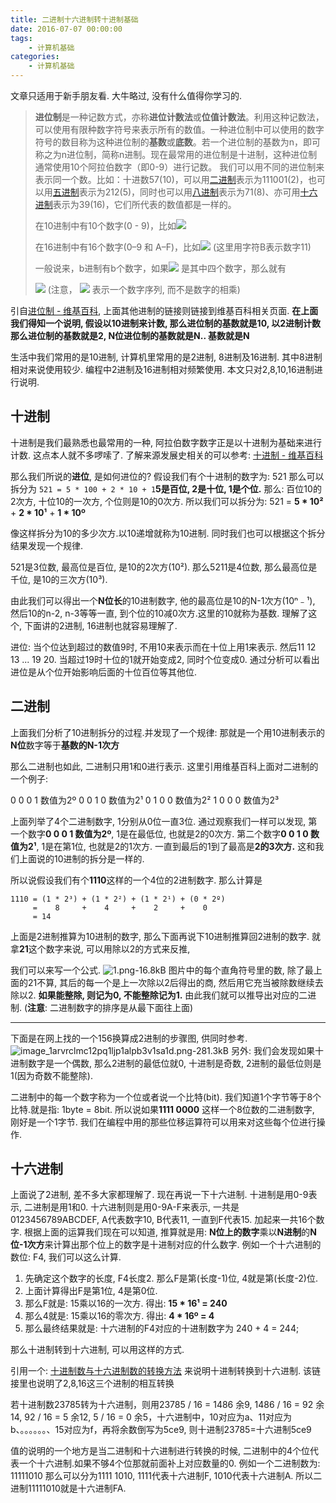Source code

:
 ```yaml
---
title: 二进制十六进制转十进制基础
date: 2016-07-07 00:00:00
tags:
	- 计算机基础
categories:
	- 计算机基础	
---
```




文章只适用于新手朋友看. 大牛略过, 没有什么值得你学习的.

<!-- more -->

> **进位制**是一种记数方式，亦称**进位计数法**或**位值计数法**。利用这种记数法，可以使用有限种数字符号来表示所有的数值。一种进位制中可以使用的数字符号的数目称为这种进位制的**基数**或**底数**。若一个进位制的基数为n，即可称之为n进位制，简称n进制。现在最常用的进位制是十进制，这种进位制通常使用10个阿拉伯数字（即0-9）进行记数。
> 我们可以用不同的进位制来表示同一个数。比如：十进数57(10)，可以用[二进制][1]表示为111001(2)，也可以用[五进制][2]表示为212(5)，同时也可以用[八进制][3]表示为71(8)、亦可用[十六进制][4]表示为39(16)，它们所代表的数值都是一样的。
>
> 在10进制中有10个数字(0 - 9)，比如![](/images/2018-05-29-173808.png)
>
> 在16进制中有16个数字(0–9 和 A–F)，比如![](/images/2018-05-29-173810.png)  (这里用字符B表示数字11)
>
> 一般说来，b进制有b个数字，如果![](/images/2018-05-29-173811.png) 是其中四个数字，那么就有
>
> ![](/images/2018-05-29-173812.png) (注意， ![](/images/2018-05-29-173813.png) 表示一个数字序列, 而不是数字的相乘)

引自[进位制 - 维基百科][10], 上面其他进制的链接则链接到维基百科相关页面.
**在上面我们得知一个说明, 假设以10进制来计数, 那么进位制的基数就是10, 以2进制计数那么进位制的基数就是2, N位进位制的基数就是N.. 基数就是N**

生活中我们常用的是10进制, 计算机里常用的是2进制, 8进制及16进制. 其中8进制相对来说使用较少. 编程中2进制及16进制相对频繁使用.
本文只对2,8,10,16进制进行说明.

## 十进制
十进制是我们最熟悉也最常用的一种, 阿拉伯数字数字正是以十进制为基础来进行计数.
这点本人就不多啰嗦了. 了解来源发展史相关的可以参考: [十进制 - 维基百科][11]

那么我们所说的**进位**, 是如何进位的? 
假设我们有个十进制的数字为: 521
那么可以拆分为 `521 = 5 * 100 + 2 * 10 + 1`**5是百位, 2是十位, 1是个位.**
那么: 百位10的2次方, 十位10的一次方, 个位则是10的0次方.
所以我们可以拆分为:
521 = **5 * 10²** + **2 * 10¹** + **1 * 10º**

像这样拆分为10的多少次方.以10递增就称为10进制.
同时我们也可以根据这个拆分结果发现一个规律.
> 
521是3位数, 最高位是百位, 是10的2次方(10²).
那么5211是4位数, 那么最高位是千位, 是10的三次方(10³).
> 
由此我们可以得出一个**N位长**的10进制数字, 他的最高位是10的N-1次方(10ⁿ﹣¹), 然后10的n-2, n-3等等一直, 到个位的10减0次方.这里的10就称为基数.
理解了这个, 下面讲的2进制, 16进制也就容易理解了.


进位: 当个位达到超过的数值9时, 不用10来表示而在十位上用1来表示. 然后11 12 13 ... 19 20.  当超过19时十位的1就开始变成2, 同时个位变成0. 通过分析可以看出进位是从个位开始影响后面的十位百位等其他位.



## 二进制
上面我们分析了10进制拆分的过程.并发现了一个规律:
那就是一个用10进制表示的**N位**数字等于**基数的N-1次方**

那么二进制也如此, 二进制只用1和0进行表示.
这里引用维基百科上面对二进制的一个例子:
> 
0 0 0 1 数值为2º
0 0 1 0 数值为2¹
0 1 0 0 数值为2²
1 0 0 0 数值为2³

上面列举了4个二进制数字, 1分别从0位一直3位.
通过观察我们一样可以发现, 
第一个数字**0 0 0 1 数值为2º**, 1是在最低位, 也就是2的0次方.
第二个数字**0 0 1 0 数值为2¹**, 1是在第1位, 也就是2的1次方.
一直到最后的1到了最高是**2的3次方.** 这和我们上面说的10进制的拆分是一样的.

所以说假设我们有个**1110**这样的一个4位的2进制数字.
那么计算是
```
1110 = (1 * 2³) + (1 * 2²) + (1 * 2¹) + (0 * 2º)
     =    8     +    4     +    2     +    0
     = 14
```

上面是2进制推算为10进制的数字, 那么下面再说下10进制推算回2进制的数字.
就拿**21**这个数字来说, 可以用除以2的方式来反推, 

我们可以来写一个公式.
![1.png-16.8kB](/images/2018-05-29-173814.png)
图片中的每个直角符号里的数, 除了最上面的21不算,  其后的每一个是上一次除以2后得出的商, 然后用它充当被除数继续去除以2. **如果能整除, 则记为0, 不能整除记为1.** 由此我们就可以推导出对应的二进制. (**注意**: 二进制数字的排序是从最下面往上面)

---

下面是在网上找的一个156换算成2进制的步骤图, 供同时参考.
![image_1arvrclmc12pq1ljp1alpb3v1sa1d.png-281.3kB](/images/2018-05-29-173816.png)
另外: 我们会发现如果十进制数字是一个偶数, 那么2进制的最低位就0, 十进制是奇数, 2进制的最低位则是1(因为奇数不能整除).

二进制中的每一个数字称为一个位或者说一个比特(bit).
我们知道1个字节等于8个比特.就是指: 1byte = 8bit.
所以说如果**1111 0000** 这样一个8位数的二进制数字, 刚好是一个1字节.
我们在编程中用的那些位移运算符可以用来对这些每个位进行操作.


## 十六进制
上面说了2进制, 差不多大家都理解了. 现在再说一下十六进制.
十进制是用0-9表示, 二进制是用1和0.
十六进制则是用0-9A-F来表示, 一共是 0123456789ABCDEF, A代表数字10, B代表11, 一直到F代表15. 加起来一共16个数字.
根据上面的运算我们现在可以知道, 推算就是用: **N位上的数字**乘以**N进制**的**N位-1次方**来计算出那个位上的数字是十进制对应的什么数字.
例如一个十六进制的数位: F4, 我们可以这么计算.

1. 先确定这个数字的长度, F4长度2. 那么F是第(长度-1)位, 4就是第(长度-2)位.
2. 上面计算得出F是第1位, 4是第0位. 
3. 那么F就是: 15乘以16的一次方. 得出: **15 * 16¹ = 240**
4. 那么4就是: 15乘以16的零次方. 得出: **4 * 16º = 4**
5. 那么最终结果就是: 十六进制的F4对应的十进制数字为 240 + 4 = 244;

那么十进制转到十六进制, 可以用这样的方式.
> 
引用一个: [十进制数与十六进制数的转换方法][14] 来说明十进制转换到十六进制. 该链接里也说明了2,8,16这三个进制的相互转换
> 
若十进制数23785转为十六进制，则用23785 / 16 = 1486 余9, 1486 / 16 = 92 余14, 92 / 16 = 5 余12, 5 / 16 = 0 余5，十六进制中，10对应为a、11对应为b、。。。。。。、15对应为f，再将余数倒写为5ce9, 则十进制23785=十六进制5ce9

值的说明的一个地方是当二进制和十六进制进行转换的时候, 二进制中的4个位代表一个十六进制.如果不够4个位那就前面补上对应数量的0.
例如一个二进制数为: 11111010 那么可以分为1111 1010, 1111代表十六进制F, 1010代表十六进制A. 所以二进制11111010就是十六进制FA.

[1]: https://zh.wikipedia.org/wiki/%E4%BA%8C%E8%BF%9B%E5%88%B6
[2]: https://zh.wikipedia.org/wiki/%E4%BA%94%E9%80%B2%E4%BD%8D
[3]: https://zh.wikipedia.org/wiki/%E5%85%AB%E8%BF%9B%E5%88%B6
[4]: https://zh.wikipedia.org/wiki/%E5%8D%81%E5%85%AD%E8%BF%9B%E5%88%B6

[10]: https://zh.wikipedia.org/wiki/%E8%BF%9B%E4%BD%8D%E5%88%B6
[11]: https://zh.wikipedia.org/wiki/%E5%8D%81%E8%BF%9B%E5%88%B6


[14]: http://wenku.baidu.com/link?url=j_DtHJRTDIF4cHiOKrYxWLB6Y6XKNFs34F6m7eVHJniB9xB54LyGnVZrmS6GO9Q2ddUO7TcLtaOTUZzA--UESR3tSHN3cY09L7UOOWfXeZm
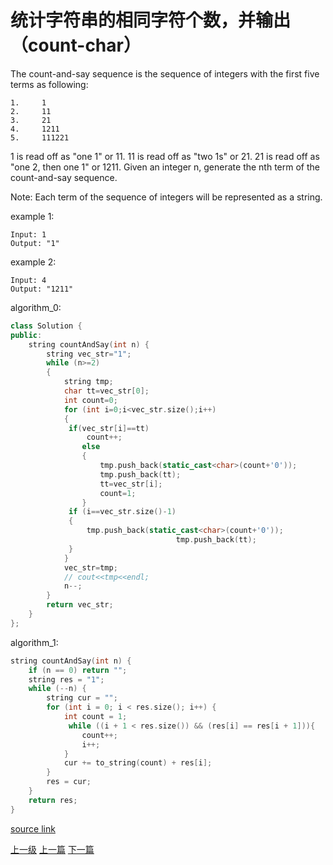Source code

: # 统计字符串的相同字符个数，并输出（count-char）

The count-and-say sequence is the sequence of integers with the first five terms as following:

```
1.     1
2.     11
3.     21
4.     1211
5.     111221

```

1 is read off as "one 1" or 11.
11 is read off as "two 1s" or 21.
21 is read off as "one 2, then one 1" or 1211.
Given an integer n, generate the nth term of the count-and-say sequence.

Note: Each term of the sequence of integers will be represented as a string.

example 1:
```
Input: 1
Output: "1"
```

example 2:

```
Input: 4
Output: "1211"
```

algorithm_0:

```c++
class Solution {
public:
    string countAndSay(int n) {
        string vec_str="1";
        while (n>=2)
        {
            string tmp;
            char tt=vec_str[0];
            int count=0;
            for (int i=0;i<vec_str.size();i++)
            {
             if(vec_str[i]==tt)
                 count++;
                else
                {
                    tmp.push_back(static_cast<char>(count+'0'));
                    tmp.push_back(tt);
                    tt=vec_str[i];
                    count=1;
                }
             if (i==vec_str.size()-1)
             {
            	 tmp.push_back(static_cast<char>(count+'0'));
            	                     tmp.push_back(tt);
             }
            }
            vec_str=tmp;
            // cout<<tmp<<endl;
            n--;
        }
        return vec_str;
    }
};
```


algorithm_1:
```c++
string countAndSay(int n) {
    if (n == 0) return "";
    string res = "1";
    while (--n) {
        string cur = "";
        for (int i = 0; i < res.size(); i++) {
            int count = 1;
             while ((i + 1 < res.size()) && (res[i] == res[i + 1])){
                count++;    
                i++;
            }
            cur += to_string(count) + res[i];
        }
        res = cur;
    }
    return res;
}
```

[source link](https://leetcode.com/problems/count-and-say/discuss/)












[上一级](base.md)
[上一篇](climbing_stairs.md)
[下一篇](intToRoman.md)
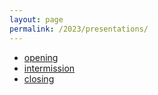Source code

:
 ```yaml
---
layout: page
permalink: /2023/presentations/
---
```


- [opening](https://docs.google.com/presentation/d/1ckNYqMg-zMWGHucHgSV8ja1wEZYkrGGaK8Ms5sBsChA/edit?usp=sharing)
- [intermission](https://docs.google.com/presentation/d/e/2PACX-1vTCUXC59i8IwKTdiY2DoPdgARCEZXoqRq_7NJxq3HGu5bLfmq5dv0f80WjrNrc5e9EgQA55Qjo1kiOS/pub?start=true&loop=true&delayms=3000)
- [closing](https://docs.google.com/presentation/d/1Xcg7MKF5VLAUSTg_3ZQe01ByYbCTTYHRlA2w2yOapws/edit?usp=sharing)
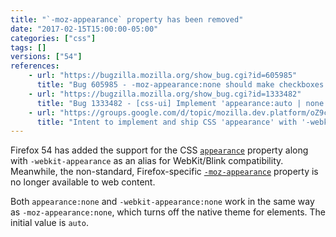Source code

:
 ```yaml
---
title: "`-moz-appearance` property has been removed"
date: "2017-02-15T15:00:00-05:00"
categories: ["css"]
tags: []
versions: ["54"]
references:
    - url: "https://bugzilla.mozilla.org/show_bug.cgi?id=605985"
      title: "Bug 605985 - -moz-appearance:none should make checkboxes and radios be non-replaced elements (except on Android)"
    - url: "https://bugzilla.mozilla.org/show_bug.cgi?id=1333482"
      title: "Bug 1333482 - [css-ui] Implement 'appearance:auto | none' and make -moz-appearance UA-sheet only"
    - url: "https://groups.google.com/d/topic/mozilla.dev.platform/oZ9cPF8Y1pE/discussion"
      title: "Intent to implement and ship CSS 'appearance' with '-webkit-appearance' as an alias. Unship '-moz-appearance'."
---
```

Firefox 54 has added the support for the CSS [`appearance`](https://developer.mozilla.org/en-US/docs/Web/CSS/appearance) property along with `-webkit-appearance` as an alias for WebKit/Blink compatibility. Meanwhile, the non-standard, Firefox-specific [`-moz-appearance`](https://developer.mozilla.org/en-US/docs/Web/CSS/-moz-appearance) property is no longer available to web content.

Both `appearance:none` and `-webkit-appearance:none` work in the same way as `-moz-appearance:none`, which turns off the native theme for elements. The initial value is `auto`.
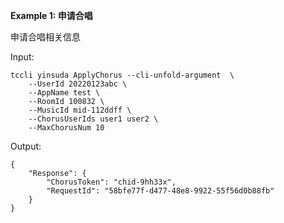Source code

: **Example 1: 申请合唱**

申请合唱相关信息

Input: 

```
tccli yinsuda ApplyChorus --cli-unfold-argument  \
    --UserId 20220123abc \
    --AppName test \
    --RoomId 100832 \
    --MusicId mid-112ddff \
    --ChorusUserIds user1 user2 \
    --MaxChorusNum 10
```

Output: 
```
{
    "Response": {
        "ChorusToken": "chid-9hh33x",
        "RequestId": "58bfe77f-d477-48e8-9922-55f56d0b88fb"
    }
}
```

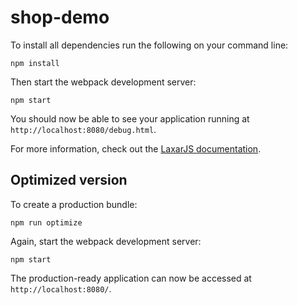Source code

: # shop-demo

> 

To install all dependencies run the following on your command line:

```console
npm install
```

Then start the webpack development server:

```console
npm start
```

You should now be able to see your application running at `http://localhost:8080/debug.html`.

For more information, check out the [LaxarJS documentation](https://laxarjs.org/docs/laxar-v2-latest/).


## Optimized version

To create a production bundle:

```console
npm run optimize
```

Again, start the webpack development server:

```console
npm start
```

The production-ready application can now be accessed at `http://localhost:8080/`.
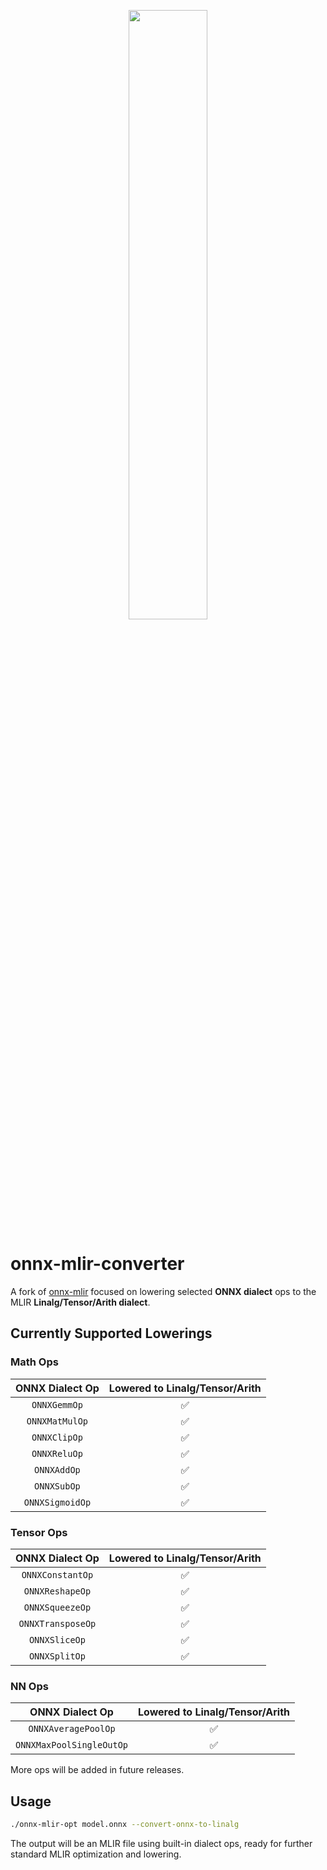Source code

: <!--- SPDX-License-Identifier: Apache-2.0 -->
<p align="center"><img width="50%" src="docs/logo/onnx-mlir-1280x640.png" /></p>

# onnx-mlir-converter

A fork of [onnx-mlir](https://github.com/onnx/onnx-mlir) focused on lowering selected **ONNX dialect** ops to the MLIR **Linalg/Tensor/Arith dialect**.

## Currently Supported Lowerings

### Math Ops
| ONNX Dialect Op |  Lowered to  Linalg/Tensor/Arith|
| :-------------: | :----------: |
|   `ONNXGemmOp`   | ✅ |
|  `ONNXMatMulOp`  | ✅ |
|  `ONNXClipOp`    | ✅ |
|  `ONNXReluOp`    | ✅ |
|  `ONNXAddOp`     | ✅ |
|  `ONNXSubOp`     | ✅ |
|  `ONNXSigmoidOp` | ✅ |


### Tensor Ops
|  ONNX Dialect Op |   Lowered to Linalg/Tensor/Arith  |
| :--------------: | :----------: |
|  `ONNXConstantOp` | ✅ |
|  `ONNXReshapeOp`  | ✅ |
|  `ONNXSqueezeOp`  | ✅ |
|  `ONNXTransposeOp`| ✅ |
|  `ONNXSliceOp`    | ✅ |
|  `ONNXSplitOp`    | ✅ |

### NN Ops
|  ONNX Dialect Op |   Lowered to Linalg/Tensor/Arith  |
| :--------------: | :----------: |
|  `ONNXAveragePoolOp` | ✅ |
|  `ONNXMaxPoolSingleOutOp`  | ✅ |


More ops will be added in future releases.

## Usage

```sh
./onnx-mlir-opt model.onnx --convert-onnx-to-linalg
```

The output will be an MLIR file using built-in dialect ops, ready for further standard MLIR optimization and lowering.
....
YOUR OBJECTIVE:
Look above for the line with "Firefox 54 has" and the line with "### Tensor Ops", then restate exactly those two lines and all lines between them, with no pictures.

ANSWER TO THIS EXERCISE:
Firefox 54 has added the support for the CSS [`appearance`](https://developer.mozilla.org/en-US/docs/Web/CSS/appearance) property along with `-webkit-appearance` as an alias for WebKit/Blink compatibility. Meanwhile, the non-standard, Firefox-specific [`-moz-appearance`](https://developer.mozilla.org/en-US/docs/Web/CSS/-moz-appearance) property is no longer available to web content.

Both `appearance:none` and `-webkit-appearance:none` work in the same way as `-moz-appearance:none`, which turns off the native theme for elements. The initial value is `auto`.
Source code

: **Example 1: 申请合唱**

申请合唱相关信息

Input: 

```
tccli yinsuda ApplyChorus --cli-unfold-argument  \
    --UserId 20220123abc \
    --AppName test \
    --RoomId 100832 \
    --MusicId mid-112ddff \
    --ChorusUserIds user1 user2 \
    --MaxChorusNum 10
```

Output: 
```
{
    "Response": {
        "ChorusToken": "chid-9hh33x",
        "RequestId": "58bfe77f-d477-48e8-9922-55f56d0b88fb"
    }
}
```

Source code

: # shop-demo

> 

To install all dependencies run the following on your command line:

```console
npm install
```

Then start the webpack development server:

```console
npm start
```

You should now be able to see your application running at `http://localhost:8080/debug.html`.

For more information, check out the [LaxarJS documentation](https://laxarjs.org/docs/laxar-v2-latest/).


## Optimized version

To create a production bundle:

```console
npm run optimize
```

Again, start the webpack development server:

```console
npm start
```

The production-ready application can now be accessed at `http://localhost:8080/`.
Source code

: <!--- SPDX-License-Identifier: Apache-2.0 -->
<p align="center"><img width="50%" src="docs/logo/onnx-mlir-1280x640.png" /></p>

# onnx-mlir-converter

A fork of [onnx-mlir](https://github.com/onnx/onnx-mlir) focused on lowering selected **ONNX dialect** ops to the MLIR **Linalg/Tensor/Arith dialect**.

## Currently Supported Lowerings

### Math Ops
| ONNX Dialect Op |  Lowered to  Linalg/Tensor/Arith|
| :-------------: | :----------: |
|   `ONNXGemmOp`   | ✅ |
|  `ONNXMatMulOp`  | ✅ |
|  `ONNXClipOp`    | ✅ |
|  `ONNXReluOp`    | ✅ |
|  `ONNXAddOp`     | ✅ |
|  `ONNXSubOp`     | ✅ |
|  `ONNXSigmoidOp` | ✅ |


### Tensor Ops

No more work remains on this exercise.